La explicación que da contexto a esta foto llega semanas después de que dejara escrito el inicio de este post. Me he dispersado y he abandonado el blog durante demasiado tiempo. Trato de volver a entrar en vereda. Con paciencia, poco a poco, desentumeces los músculos agarrotados. Hoy es 14 de diciembre y voy a explicar (a explicarme) el porqué de este comentario que frené en seco días atrás.
Hace un par de meses fui a ver, en una misma semana, dos obras teatrales que me gustaron bastante. Para que algo me guste debe quedárseme revoloteando por la cabeza hasta que queda digerido por escrito. Y lo que trato de hacer ahora es digerir el atracón de ideas que me provocaron a) El método Grönholm y b) Almacenados.
Dos obras cuyo argumento gravita sobre un mal que no mata de manera directa, pero que fusila el alma y corrompe el edificio moral de la sociedad occidental: el trabajo.
La foto de arriba corresponde al campo de extermino nazi de Auswitch. Como sabemos de sobra, en la entrada de aquel moridero figuraba una frase que señalaba con cruel ironía el destino de los prisioneros que eran llevados al campo: «El trabajo os hará libres». El trabajo no les hizo precisamente libres, sino que les dio muerte rápida, en el mejor de los casos, y un sufrimiento prolongado, en el peor.
Frente a ese recuerdo, las miserias que denuncian «El método» y «Almacenados» pueden parecer chorradas. Pero no me resisto a darles cancha.
Hoy sigue en pie esa creencia de que el trabajo dignifica. Y no es más que otra mentira globalmente institucionalizada. Muchas veces el trabajo envenena nuestra conciencia. En «El método», una multinacional orquesta una especie de gymkhana feroz para escoger al candidato idóneo. El ansia de poder, de alcanzar un estatus, de ganar pasta gansa, de competir, acaba por desnortar a unos candidatos dispuestos a lo que sea por lograr el puesto. Una brutal parábola sobre la insensibilidad de ese capitalismo que nos mira por encima del hombro mientras ignora que el mundo se desmorona a sus pies.
En «Almacenados», el punto de mira es otro. En esa obra, genialmente interpretada por Sacristán, el trabajo tampoco dignifica, sino que aliena. Un empleo fijo en un almacén en el que nunca pasa nada ha mantenido al Señor Lino durante décadas esperando a que aparezca un camión de mercancías. Sin hacer nada, más que esperar. Lino es un tipo que, para sentirse útil, se inventa una rutina, unas responsabilidades, un horario que cumplir a rajatabla, un oficio, en suma, que no son más que castillos en el aire.
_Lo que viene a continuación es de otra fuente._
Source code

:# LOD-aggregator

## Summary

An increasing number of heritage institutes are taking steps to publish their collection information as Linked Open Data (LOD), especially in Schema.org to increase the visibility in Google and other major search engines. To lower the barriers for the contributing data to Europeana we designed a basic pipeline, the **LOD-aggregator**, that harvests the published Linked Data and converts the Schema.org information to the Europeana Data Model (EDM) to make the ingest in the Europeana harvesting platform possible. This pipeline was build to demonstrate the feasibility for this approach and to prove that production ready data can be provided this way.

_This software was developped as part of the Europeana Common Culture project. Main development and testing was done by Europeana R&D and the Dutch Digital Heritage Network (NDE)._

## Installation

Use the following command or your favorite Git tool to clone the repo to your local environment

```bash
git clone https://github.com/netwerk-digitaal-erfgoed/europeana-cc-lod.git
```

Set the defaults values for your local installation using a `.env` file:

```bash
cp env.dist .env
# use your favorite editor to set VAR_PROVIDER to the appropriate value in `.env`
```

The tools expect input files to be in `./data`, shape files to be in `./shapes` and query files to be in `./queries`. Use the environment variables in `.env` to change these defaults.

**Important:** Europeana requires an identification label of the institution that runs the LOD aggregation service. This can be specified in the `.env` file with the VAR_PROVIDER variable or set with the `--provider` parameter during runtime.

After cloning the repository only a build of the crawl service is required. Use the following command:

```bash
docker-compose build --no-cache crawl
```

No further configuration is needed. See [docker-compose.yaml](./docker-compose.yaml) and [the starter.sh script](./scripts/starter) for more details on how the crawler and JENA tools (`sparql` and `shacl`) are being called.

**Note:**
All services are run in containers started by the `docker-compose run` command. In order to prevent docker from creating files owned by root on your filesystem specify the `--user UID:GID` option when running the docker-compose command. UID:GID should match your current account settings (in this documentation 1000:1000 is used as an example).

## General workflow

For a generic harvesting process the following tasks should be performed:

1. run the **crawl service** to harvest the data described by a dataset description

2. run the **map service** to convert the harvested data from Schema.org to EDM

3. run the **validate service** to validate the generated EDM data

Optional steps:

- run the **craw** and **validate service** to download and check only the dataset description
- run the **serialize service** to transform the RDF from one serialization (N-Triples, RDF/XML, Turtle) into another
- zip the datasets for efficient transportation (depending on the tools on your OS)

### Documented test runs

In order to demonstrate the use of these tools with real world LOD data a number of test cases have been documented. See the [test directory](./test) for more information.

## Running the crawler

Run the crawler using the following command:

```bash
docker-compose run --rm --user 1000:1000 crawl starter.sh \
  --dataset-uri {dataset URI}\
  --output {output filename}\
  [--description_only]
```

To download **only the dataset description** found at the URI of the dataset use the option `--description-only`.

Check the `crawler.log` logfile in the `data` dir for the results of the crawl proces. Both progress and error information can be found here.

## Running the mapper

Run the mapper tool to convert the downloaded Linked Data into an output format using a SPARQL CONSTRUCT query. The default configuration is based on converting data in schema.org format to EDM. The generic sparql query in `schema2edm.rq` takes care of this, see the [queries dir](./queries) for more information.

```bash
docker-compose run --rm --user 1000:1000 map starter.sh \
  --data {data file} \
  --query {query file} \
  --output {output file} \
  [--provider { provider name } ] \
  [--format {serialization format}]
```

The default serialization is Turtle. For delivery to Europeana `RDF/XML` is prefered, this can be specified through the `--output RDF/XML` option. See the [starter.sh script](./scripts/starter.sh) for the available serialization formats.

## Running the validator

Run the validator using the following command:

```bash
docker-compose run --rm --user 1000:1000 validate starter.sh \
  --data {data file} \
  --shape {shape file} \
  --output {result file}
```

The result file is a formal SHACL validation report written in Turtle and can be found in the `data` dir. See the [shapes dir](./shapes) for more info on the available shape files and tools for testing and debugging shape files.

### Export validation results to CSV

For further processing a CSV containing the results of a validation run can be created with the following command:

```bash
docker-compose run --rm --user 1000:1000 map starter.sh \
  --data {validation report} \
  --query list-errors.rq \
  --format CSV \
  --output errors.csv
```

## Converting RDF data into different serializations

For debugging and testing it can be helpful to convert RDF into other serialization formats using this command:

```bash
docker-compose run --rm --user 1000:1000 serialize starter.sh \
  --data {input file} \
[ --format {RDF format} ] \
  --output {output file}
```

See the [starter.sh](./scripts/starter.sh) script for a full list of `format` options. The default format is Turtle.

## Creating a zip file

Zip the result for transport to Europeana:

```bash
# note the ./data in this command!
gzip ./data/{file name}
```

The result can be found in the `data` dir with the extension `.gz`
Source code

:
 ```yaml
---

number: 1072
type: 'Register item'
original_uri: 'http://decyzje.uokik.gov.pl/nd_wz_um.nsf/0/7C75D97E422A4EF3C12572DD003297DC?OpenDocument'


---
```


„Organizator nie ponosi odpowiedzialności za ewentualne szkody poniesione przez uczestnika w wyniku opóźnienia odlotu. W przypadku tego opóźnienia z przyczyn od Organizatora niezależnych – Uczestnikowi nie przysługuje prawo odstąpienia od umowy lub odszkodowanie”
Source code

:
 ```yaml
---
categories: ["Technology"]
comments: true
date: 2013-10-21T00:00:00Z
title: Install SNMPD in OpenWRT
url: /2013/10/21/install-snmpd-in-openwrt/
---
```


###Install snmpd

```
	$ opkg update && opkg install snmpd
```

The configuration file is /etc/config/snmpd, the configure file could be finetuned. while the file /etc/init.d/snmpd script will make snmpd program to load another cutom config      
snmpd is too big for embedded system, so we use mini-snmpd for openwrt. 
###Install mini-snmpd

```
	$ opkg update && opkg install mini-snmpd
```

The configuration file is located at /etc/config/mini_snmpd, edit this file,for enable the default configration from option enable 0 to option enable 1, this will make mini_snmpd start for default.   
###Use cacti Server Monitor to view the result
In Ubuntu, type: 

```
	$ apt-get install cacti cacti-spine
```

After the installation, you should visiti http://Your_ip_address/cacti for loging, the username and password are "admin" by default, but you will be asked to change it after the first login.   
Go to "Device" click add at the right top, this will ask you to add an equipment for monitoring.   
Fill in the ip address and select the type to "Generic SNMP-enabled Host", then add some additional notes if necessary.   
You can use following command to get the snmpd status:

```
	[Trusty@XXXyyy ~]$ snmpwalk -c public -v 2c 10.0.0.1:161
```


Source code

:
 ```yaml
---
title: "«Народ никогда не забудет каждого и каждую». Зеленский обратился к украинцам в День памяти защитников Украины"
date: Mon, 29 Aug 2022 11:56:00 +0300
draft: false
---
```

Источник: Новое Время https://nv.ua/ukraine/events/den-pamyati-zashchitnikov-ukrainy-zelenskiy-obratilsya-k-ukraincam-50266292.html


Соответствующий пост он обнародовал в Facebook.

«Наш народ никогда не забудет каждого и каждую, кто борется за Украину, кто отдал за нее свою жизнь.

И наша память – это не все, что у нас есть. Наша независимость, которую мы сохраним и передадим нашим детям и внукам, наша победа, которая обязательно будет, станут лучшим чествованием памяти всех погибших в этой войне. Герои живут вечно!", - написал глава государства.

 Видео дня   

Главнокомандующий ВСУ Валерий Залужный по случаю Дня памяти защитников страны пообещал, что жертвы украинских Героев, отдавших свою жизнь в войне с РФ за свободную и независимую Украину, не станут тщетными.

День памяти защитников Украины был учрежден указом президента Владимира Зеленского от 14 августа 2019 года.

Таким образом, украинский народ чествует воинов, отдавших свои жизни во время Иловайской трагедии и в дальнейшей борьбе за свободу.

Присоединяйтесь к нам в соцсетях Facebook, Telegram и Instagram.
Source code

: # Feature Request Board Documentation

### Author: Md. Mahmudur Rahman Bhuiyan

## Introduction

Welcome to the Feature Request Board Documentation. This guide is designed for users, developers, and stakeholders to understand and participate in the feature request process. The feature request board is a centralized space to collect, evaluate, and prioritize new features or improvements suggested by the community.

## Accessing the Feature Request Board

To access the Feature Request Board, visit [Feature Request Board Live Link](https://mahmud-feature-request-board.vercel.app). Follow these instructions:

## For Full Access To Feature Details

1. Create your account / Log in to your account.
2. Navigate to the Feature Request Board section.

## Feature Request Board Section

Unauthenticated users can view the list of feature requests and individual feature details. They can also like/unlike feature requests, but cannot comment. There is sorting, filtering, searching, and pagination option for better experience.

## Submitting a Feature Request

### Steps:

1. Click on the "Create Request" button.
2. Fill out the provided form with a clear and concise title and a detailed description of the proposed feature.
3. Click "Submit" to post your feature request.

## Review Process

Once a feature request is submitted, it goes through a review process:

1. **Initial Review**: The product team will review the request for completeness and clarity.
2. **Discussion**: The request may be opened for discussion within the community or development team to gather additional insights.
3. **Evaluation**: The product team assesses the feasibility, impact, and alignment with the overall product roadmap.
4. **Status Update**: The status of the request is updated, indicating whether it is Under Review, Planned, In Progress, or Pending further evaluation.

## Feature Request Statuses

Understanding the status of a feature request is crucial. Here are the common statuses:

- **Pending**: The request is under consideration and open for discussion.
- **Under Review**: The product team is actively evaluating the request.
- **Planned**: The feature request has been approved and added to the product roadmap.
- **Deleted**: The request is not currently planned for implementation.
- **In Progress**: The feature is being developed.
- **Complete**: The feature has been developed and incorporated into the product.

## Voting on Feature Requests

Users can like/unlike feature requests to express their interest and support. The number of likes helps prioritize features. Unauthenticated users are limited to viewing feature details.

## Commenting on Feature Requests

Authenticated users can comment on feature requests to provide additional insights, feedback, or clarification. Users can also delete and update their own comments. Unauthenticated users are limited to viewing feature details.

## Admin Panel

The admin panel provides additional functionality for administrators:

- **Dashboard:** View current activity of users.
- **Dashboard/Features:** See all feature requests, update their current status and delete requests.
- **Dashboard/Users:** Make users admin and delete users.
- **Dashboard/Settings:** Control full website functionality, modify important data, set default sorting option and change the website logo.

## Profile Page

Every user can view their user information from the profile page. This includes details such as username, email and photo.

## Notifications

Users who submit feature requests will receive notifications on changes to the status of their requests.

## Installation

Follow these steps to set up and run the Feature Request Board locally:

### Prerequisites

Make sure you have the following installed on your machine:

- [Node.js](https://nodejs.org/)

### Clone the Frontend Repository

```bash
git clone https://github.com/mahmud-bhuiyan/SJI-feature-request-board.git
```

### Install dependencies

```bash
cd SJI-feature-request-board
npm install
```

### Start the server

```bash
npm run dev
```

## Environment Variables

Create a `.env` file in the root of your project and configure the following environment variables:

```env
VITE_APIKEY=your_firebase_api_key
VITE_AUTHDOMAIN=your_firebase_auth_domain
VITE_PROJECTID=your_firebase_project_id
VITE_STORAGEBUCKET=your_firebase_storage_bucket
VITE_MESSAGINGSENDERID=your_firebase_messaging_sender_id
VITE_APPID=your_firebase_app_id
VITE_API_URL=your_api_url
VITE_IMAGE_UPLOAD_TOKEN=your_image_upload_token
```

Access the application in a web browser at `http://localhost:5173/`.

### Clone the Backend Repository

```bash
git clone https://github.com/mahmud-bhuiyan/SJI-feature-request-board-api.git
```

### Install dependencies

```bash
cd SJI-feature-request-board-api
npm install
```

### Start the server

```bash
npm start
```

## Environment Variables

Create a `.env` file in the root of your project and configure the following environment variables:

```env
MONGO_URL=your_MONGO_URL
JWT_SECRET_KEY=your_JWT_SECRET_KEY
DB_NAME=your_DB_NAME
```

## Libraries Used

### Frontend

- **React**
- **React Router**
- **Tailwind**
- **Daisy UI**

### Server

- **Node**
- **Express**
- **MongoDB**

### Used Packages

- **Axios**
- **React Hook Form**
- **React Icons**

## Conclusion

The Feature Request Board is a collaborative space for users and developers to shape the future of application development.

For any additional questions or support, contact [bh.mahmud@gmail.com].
Excusas para poder conciliar el sueño y, lo que es más importante, poder levantarse cada día de la cama, siendo consciente de que tu trabajo cuenta, de que tu vida es relevante. Si te arrebatan esa ilusión rutinaria, sólo te quedan dos caminos: o te inventas excusas o no te levantas de la cama. Nunca más.
Se lo digo yo, que llevo tres días en paro.